8/30/2013

The economic rise, fall, and rise of Sweden

Fred Bergsten has a nice summary of how Sweden's fortunes have changed since the late 1960s.  In 2011, Sweden had a corporate tax rate of 26.3 percent, while the US had a rate of 39.2 percent.  Sweden has vouchers and a competitive education system.  The US is protecting teachers.  That said, Bergsten has some points about current account surpluses that I think are wrong -- deficits can simply mean that people are investing in the US, which was true for much of US history.  From the Washington Post (much more good info is in the piece):

. . . Sweden was the world’s third-richest country in 1968 but became a massive welfare state in the 1970s and 1980s and a prototype for how not to run an economy. It slid to No. 17 in the global income rankings and experienced a deep financial and real estate crisis in 1991, according to a 2012 study from the Research Institute of Industrial Economics.
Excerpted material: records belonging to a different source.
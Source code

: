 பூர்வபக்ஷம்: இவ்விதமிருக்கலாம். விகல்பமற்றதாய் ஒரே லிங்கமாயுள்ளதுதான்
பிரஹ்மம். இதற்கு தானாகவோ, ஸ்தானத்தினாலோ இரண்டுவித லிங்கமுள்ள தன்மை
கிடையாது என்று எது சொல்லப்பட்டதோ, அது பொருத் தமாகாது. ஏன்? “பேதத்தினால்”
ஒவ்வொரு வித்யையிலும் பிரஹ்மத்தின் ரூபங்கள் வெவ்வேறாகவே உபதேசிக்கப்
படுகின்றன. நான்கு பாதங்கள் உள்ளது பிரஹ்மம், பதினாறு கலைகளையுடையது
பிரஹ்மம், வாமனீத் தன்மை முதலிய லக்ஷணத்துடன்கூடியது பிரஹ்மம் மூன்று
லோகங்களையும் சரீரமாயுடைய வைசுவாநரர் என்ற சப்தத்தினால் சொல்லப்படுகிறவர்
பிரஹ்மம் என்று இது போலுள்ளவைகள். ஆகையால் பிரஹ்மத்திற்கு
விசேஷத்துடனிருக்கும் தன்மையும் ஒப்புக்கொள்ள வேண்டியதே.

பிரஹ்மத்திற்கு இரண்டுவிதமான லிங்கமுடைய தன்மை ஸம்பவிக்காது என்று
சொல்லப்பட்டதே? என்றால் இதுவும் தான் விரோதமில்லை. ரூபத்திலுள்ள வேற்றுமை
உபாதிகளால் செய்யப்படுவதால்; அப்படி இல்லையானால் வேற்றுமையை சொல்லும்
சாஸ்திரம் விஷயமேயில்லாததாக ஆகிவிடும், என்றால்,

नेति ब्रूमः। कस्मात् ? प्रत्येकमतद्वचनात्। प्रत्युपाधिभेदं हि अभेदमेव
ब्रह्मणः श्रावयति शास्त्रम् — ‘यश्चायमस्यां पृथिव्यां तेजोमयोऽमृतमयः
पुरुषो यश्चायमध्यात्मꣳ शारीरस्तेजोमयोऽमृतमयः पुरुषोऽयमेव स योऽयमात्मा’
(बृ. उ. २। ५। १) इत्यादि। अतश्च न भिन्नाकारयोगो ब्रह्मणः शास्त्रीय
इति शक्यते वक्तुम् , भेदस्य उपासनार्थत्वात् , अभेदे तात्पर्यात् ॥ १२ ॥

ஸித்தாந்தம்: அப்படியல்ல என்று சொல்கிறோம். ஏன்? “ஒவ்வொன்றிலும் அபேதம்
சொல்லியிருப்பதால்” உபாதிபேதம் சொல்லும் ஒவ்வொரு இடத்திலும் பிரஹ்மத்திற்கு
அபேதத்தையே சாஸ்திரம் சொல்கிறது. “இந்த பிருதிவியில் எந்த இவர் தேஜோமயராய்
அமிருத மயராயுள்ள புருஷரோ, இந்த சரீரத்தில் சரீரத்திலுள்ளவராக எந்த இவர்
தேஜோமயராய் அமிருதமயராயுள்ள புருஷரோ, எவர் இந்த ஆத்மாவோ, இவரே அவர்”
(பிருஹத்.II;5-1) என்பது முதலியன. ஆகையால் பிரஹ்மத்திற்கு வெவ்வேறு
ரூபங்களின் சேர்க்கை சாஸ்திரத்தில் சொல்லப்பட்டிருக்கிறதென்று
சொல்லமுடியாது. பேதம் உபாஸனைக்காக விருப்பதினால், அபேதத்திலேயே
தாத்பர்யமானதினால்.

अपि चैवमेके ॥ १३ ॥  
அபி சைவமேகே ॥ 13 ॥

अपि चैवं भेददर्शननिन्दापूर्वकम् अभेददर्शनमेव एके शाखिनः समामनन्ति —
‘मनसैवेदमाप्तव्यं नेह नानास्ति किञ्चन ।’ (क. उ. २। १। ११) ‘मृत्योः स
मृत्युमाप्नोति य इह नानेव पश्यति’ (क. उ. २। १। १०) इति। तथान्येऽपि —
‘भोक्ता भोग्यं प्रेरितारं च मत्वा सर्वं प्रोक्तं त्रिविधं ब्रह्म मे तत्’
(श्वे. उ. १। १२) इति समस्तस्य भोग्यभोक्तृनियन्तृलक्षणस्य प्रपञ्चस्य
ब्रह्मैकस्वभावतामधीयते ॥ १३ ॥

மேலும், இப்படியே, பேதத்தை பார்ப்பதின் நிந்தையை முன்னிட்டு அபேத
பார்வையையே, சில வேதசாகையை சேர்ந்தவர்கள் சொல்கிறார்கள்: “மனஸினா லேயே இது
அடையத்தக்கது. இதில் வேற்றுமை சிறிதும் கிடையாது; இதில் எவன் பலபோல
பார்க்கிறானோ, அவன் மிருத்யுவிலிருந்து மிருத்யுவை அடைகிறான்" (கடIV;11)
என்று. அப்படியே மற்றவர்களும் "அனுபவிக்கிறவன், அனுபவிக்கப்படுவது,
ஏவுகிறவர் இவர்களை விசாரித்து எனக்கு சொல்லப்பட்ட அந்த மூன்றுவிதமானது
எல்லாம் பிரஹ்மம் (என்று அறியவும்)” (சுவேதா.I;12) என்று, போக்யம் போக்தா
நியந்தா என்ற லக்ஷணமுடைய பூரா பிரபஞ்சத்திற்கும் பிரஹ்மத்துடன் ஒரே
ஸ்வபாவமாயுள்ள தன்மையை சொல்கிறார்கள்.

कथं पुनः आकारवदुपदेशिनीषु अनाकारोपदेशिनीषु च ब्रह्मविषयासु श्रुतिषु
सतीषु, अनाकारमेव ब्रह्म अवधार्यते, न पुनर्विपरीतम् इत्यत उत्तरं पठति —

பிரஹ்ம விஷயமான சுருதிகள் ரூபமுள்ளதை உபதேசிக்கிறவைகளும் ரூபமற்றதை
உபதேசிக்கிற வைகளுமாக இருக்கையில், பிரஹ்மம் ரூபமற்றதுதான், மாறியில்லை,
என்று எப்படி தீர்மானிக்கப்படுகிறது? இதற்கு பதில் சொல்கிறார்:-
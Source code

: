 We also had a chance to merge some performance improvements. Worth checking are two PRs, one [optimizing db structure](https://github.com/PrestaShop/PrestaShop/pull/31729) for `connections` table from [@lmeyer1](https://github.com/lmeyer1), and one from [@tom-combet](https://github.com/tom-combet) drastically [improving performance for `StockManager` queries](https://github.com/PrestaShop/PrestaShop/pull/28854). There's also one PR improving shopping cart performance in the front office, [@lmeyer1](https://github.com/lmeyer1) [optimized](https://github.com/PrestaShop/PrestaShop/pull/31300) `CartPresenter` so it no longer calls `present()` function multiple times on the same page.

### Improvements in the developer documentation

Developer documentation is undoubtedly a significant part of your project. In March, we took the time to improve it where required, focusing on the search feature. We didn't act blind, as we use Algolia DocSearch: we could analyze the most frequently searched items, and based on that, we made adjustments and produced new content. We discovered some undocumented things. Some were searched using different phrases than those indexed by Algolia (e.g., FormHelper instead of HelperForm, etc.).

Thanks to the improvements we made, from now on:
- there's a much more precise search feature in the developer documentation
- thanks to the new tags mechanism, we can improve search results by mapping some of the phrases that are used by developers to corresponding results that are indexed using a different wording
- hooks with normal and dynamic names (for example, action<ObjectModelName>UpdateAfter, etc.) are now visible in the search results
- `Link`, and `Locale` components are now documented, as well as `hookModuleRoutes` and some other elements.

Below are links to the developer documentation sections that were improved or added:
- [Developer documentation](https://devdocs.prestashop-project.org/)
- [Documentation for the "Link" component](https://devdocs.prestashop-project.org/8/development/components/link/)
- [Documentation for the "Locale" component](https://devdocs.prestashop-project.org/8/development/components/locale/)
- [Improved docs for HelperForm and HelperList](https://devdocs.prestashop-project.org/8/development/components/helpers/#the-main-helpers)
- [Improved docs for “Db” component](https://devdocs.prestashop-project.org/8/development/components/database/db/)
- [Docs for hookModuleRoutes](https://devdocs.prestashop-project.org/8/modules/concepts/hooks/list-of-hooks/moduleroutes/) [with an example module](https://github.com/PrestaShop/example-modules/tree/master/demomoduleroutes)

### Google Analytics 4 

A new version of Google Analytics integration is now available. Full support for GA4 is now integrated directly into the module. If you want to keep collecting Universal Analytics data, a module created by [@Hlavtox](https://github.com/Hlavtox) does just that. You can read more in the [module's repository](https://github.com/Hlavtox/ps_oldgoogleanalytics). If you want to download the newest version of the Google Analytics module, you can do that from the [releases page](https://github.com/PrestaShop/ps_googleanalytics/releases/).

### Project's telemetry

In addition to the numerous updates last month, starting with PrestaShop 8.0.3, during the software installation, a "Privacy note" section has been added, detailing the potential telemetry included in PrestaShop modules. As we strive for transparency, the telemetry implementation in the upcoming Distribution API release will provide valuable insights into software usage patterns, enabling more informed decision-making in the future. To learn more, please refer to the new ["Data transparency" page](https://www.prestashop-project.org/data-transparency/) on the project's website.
To its enormous credit, Sweden reversed course with consummate skill and political courage; it has become a paragon of sensible economic and social policy. 
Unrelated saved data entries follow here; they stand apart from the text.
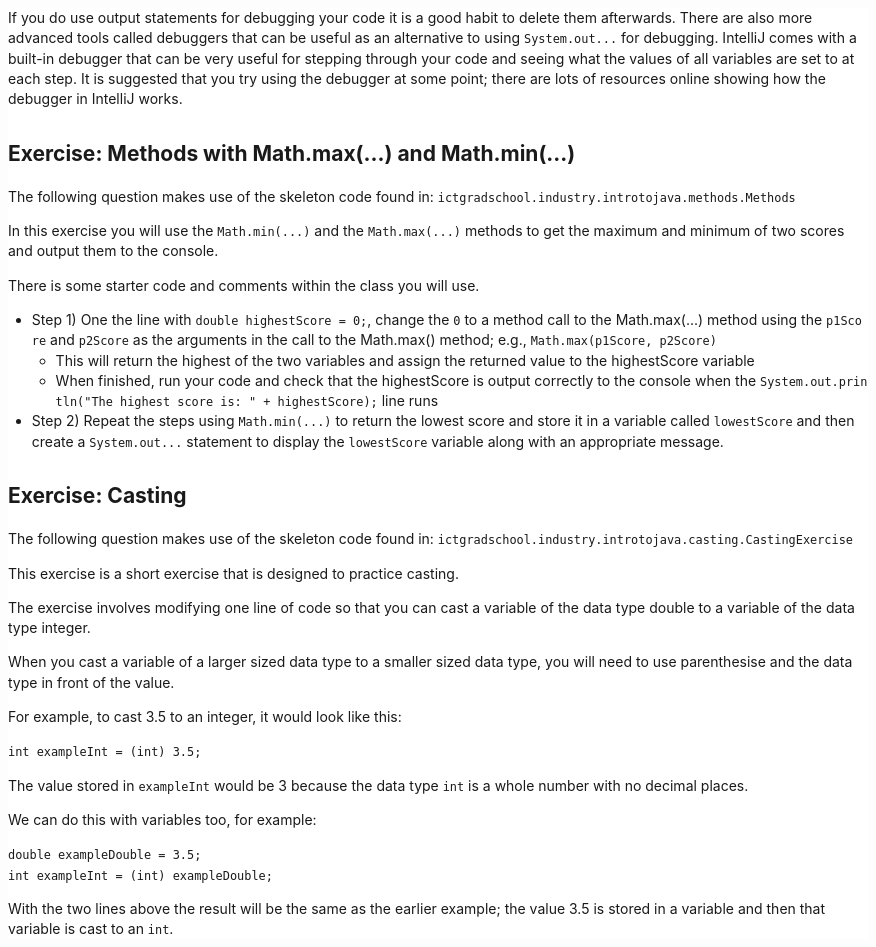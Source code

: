 If you do use output statements for debugging your code it is a good habit to delete them afterwards. There are also more advanced tools called debuggers that can be useful as an alternative to using `System.out...` for debugging. IntelliJ comes with a built-in debugger that can be very useful for stepping through your code and seeing what the values of all variables are set to at each step. It is suggested that you try using the debugger at some point; there are lots of resources online showing how the debugger in IntelliJ works. 

## Exercise: Methods with Math.max(...) and Math.min(...)

The following question makes use of the skeleton code found in:
`ictgradschool.industry.introtojava.methods.Methods`

In this exercise you will use the `Math.min(...)` and the `Math.max(...)` methods to get the maximum and minimum of two scores and output them to the console. 

There is some starter code and comments within the class you will use. 

- Step 1) One the line with `double highestScore = 0;`, change the `0` to a method call to the Math.max(...) method using the `p1Score` and `p2Score` as the arguments in the call to the Math.max() method; e.g., `Math.max(p1Score, p2Score)`
  - This will return the highest of the two variables and assign the returned value to the
    highestScore variable
  - When finished, run your code and check that the highestScore is output correctly to the console when the `System.out.println("The highest score is: " + highestScore);` line runs
- Step 2) Repeat the steps using `Math.min(...)` to return the lowest score and store it in a variable called `lowestScore` and then create a `System.out...` statement to display the `lowestScore` variable along with an appropriate message.

## Exercise: Casting

The following question makes use of the skeleton code found in:
`ictgradschool.industry.introtojava.casting.CastingExercise`

This exercise is a short exercise that is designed to practice casting.

The exercise involves modifying one line of code so that you can cast a variable of the data type double to a variable of the data type integer. 

When you cast a variable of a larger sized data type to a smaller sized data type, you will need to use parenthesise and the data type in front of the value. 

For example, to cast 3.5 to an integer, it would look like this: 

`int exampleInt = (int) 3.5;`

The value stored in `exampleInt` would be 3 because the data type `int` is a whole number with no decimal places.

We can do this with variables too, for example: 

```
double exampleDouble = 3.5;
int exampleInt = (int) exampleDouble;
```

With the two lines above the result will be the same as the earlier example; the value 3.5 is stored in a variable and then that variable is cast to an `int`.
Sweden’s economic growth has been much higher than that of the rest of Western Europe, or the United States, since 2006. Data from the International Monetary Fund and the Organization for Economic Cooperation and Development show that Sweden has one of the lowest inflation rates in Europe; it runs a budget surplus every year; its corporate tax rates are considerably lower than U.S. rates; and it spends more on research and development, as a share of its economy, than we do. . . . 
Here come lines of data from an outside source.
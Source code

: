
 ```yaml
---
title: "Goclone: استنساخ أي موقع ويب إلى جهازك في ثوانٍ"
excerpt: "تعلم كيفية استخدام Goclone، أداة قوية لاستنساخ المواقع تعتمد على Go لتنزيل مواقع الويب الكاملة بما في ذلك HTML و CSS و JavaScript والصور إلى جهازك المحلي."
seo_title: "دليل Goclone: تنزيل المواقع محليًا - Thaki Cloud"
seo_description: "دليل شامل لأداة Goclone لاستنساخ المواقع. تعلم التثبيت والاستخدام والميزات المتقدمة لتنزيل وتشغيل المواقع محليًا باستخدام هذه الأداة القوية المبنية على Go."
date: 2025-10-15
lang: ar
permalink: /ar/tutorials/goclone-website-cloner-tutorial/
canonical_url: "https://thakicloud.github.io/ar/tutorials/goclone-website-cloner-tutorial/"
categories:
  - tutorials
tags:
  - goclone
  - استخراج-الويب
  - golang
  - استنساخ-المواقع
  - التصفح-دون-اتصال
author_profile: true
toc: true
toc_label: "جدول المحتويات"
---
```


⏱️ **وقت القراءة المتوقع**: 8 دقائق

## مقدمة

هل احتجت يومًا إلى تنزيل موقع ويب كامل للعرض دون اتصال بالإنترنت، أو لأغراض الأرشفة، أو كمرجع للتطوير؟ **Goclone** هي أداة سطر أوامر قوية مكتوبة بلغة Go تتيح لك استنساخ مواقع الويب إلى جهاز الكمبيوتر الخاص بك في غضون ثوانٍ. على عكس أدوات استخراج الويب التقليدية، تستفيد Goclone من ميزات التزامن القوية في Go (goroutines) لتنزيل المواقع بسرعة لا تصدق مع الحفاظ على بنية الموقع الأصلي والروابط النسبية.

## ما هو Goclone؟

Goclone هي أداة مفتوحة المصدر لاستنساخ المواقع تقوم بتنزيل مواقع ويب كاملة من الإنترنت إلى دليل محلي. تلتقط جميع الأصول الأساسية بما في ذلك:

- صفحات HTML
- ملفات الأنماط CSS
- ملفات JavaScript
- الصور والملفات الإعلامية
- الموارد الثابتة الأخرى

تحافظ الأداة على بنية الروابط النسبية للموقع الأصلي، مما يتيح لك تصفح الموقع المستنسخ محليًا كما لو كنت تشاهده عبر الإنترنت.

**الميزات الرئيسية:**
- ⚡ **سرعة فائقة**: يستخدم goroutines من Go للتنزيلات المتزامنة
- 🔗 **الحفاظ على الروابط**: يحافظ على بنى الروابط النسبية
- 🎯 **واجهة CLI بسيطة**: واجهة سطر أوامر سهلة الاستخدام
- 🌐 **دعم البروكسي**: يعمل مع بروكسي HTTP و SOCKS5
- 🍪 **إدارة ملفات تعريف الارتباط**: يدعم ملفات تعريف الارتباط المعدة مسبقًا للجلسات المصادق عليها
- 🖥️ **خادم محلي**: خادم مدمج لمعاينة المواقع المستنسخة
After its crisis, Sweden reduced public expenditures by 20 percent of its gross domestic product, slashing social transfers such as unemployment benefits and sick-leave compensation. It cut its public debt in half (its debt, as a proportion of the economy, is now about half that of the United States). It cut marginal tax rates and simplified its tax code so much that nearly two-thirds of Swedes simply confirm by phone that the declaration automatically prepared for them by the tax authorities is correct. . . . 
Structural reforms were also adopted. Successive governments deregulated one market after another and privatized as market conditions permitted. All children receive vouchers so their parents can choose private or public schools at public expense. Swedish social security became a true insurance system, rather than a pay-as-you-go one with huge unfunded liabilities as in the United States. . . . .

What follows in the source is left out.